WSA w Gdańsku w wyroku z 19 listopada 2019 roku, sygn. I SA/Gd 1445/19, stwierdził,
że nawet jeżeli spółka zaliczyła jedynie trzy czwarte wydatków na naprawy powypadkowe auta do kosztów, to powinna rozpoznać całość odszkodowania wypłaconego z polisy jako przychód.
We wniosku o wydanie interpretacji indywidualnej, spółka wskazała, że wykorzystuje w działalności samochody, które są używane także do celów osobistych. Od 2019 roku spółka zaliczała do kosztów uzyskania przychodów jedynie 75% wydatków związanych z używaniem aut. Podatnik stanął na stanowisku, że w przypadku otrzymania odszkodowania autocasco, nie jest zobligowany do rozpoznania przychodu w tej części, w której poniesione wcześniej wydatki na naprawę nie zostały rozpoznane jako koszt (tj. 25 % otrzymanego odszkodowania). W ocenie spółki, przychód powinno więc stanowić jedynie 75% otrzymanego odszkodowania.
Dyrektor KIS uznał stanowisko podatnika za nieprawidłowe. Wyjaśnił, że w sprawie nie znajdzie zastosowania art. 12 ust. 4 pkt 6a ustawy o CIT, na który powołała się spółka. Stosownie do treści tego przepisu, do przychodów nie zalicza się zwróconych innych wydatków niezaliczonych do kosztów uzyskania przychodów. W ocenie organu, odszkodowanie otrzymane od ubezpieczyciela nie jest zwrotem wydatków niezaliczonych do kosztów uzyskania przychodów. W efekcie, Spółka powinna rozpoznać przychód w wysokości 100% kwoty otrzymanego odszkodowania.
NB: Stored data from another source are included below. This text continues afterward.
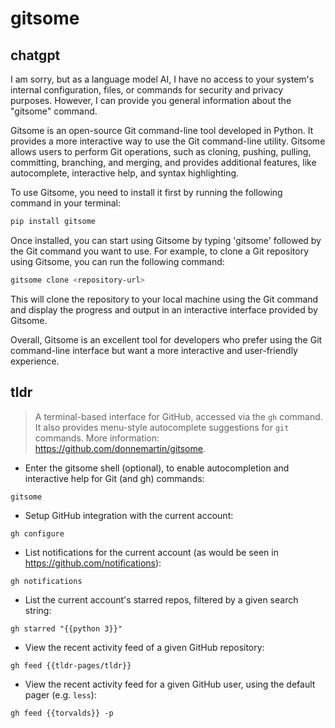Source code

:# gitsome 
## chatgpt 
I am sorry, but as a language model AI, I have no access to your system's internal configuration, files, or commands for security and privacy purposes. However, I can provide you general information about the "gitsome" command.

Gitsome is an open-source Git command-line tool developed in Python. It provides a more interactive way to use the Git command-line utility. Gitsome allows users to perform Git operations, such as cloning, pushing, pulling, committing, branching, and merging, and provides additional features, like autocomplete, interactive help, and syntax highlighting.

To use Gitsome, you need to install it first by running the following command in your terminal:

```bash
pip install gitsome
```

Once installed, you can start using Gitsome by typing 'gitsome' followed by the Git command you want to use. For example, to clone a Git repository using Gitsome, you can run the following command:

```bash
gitsome clone <repository-url>
```

This will clone the repository to your local machine using the Git command and display the progress and output in an interactive interface provided by Gitsome.

Overall, Gitsome is an excellent tool for developers who prefer using the Git command-line interface but want a more interactive and user-friendly experience. 

## tldr 
 
> A terminal-based interface for GitHub, accessed via the `gh` command.
> It also provides menu-style autocomplete suggestions for `git` commands.
> More information: <https://github.com/donnemartin/gitsome>.

- Enter the gitsome shell (optional), to enable autocompletion and interactive help for Git (and gh) commands:

`gitsome`

- Setup GitHub integration with the current account:

`gh configure`

- List notifications for the current account (as would be seen in https://github.com/notifications):

`gh notifications`

- List the current account's starred repos, filtered by a given search string:

`gh starred "{{python 3}}"`

- View the recent activity feed of a given GitHub repository:

`gh feed {{tldr-pages/tldr}}`

- View the recent activity feed for a given GitHub user, using the default pager (e.g. `less`):

`gh feed {{torvalds}} -p`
WSA w Gdańsku oddalił skargę Spółki na przedmiotową interpretację przyznając rację organowi. Sąd wskazał, że odszkodowanie nie jest tożsame ze zwrotem wydatków, o którym mowa w treści przepisu. W ocenie Sądu, „wydatek zwrócony” w rozumieniu wskazanego przepisu to wydatek „ten sam, a nie taki sam”.
Wyrok jest niekorzystny dla podatników, gdyż powoduje konieczność zapłacenia CIT od kwoty, która nie stanowi realnego przysporzenia ekonomicznego. Orzeczenie jest nieprawomocne i na razie nie jest dostępne jego pisemne uzasadnienie. Należy jednak w tej sprawie spodziewać się skargi kasacyjnej do NSA.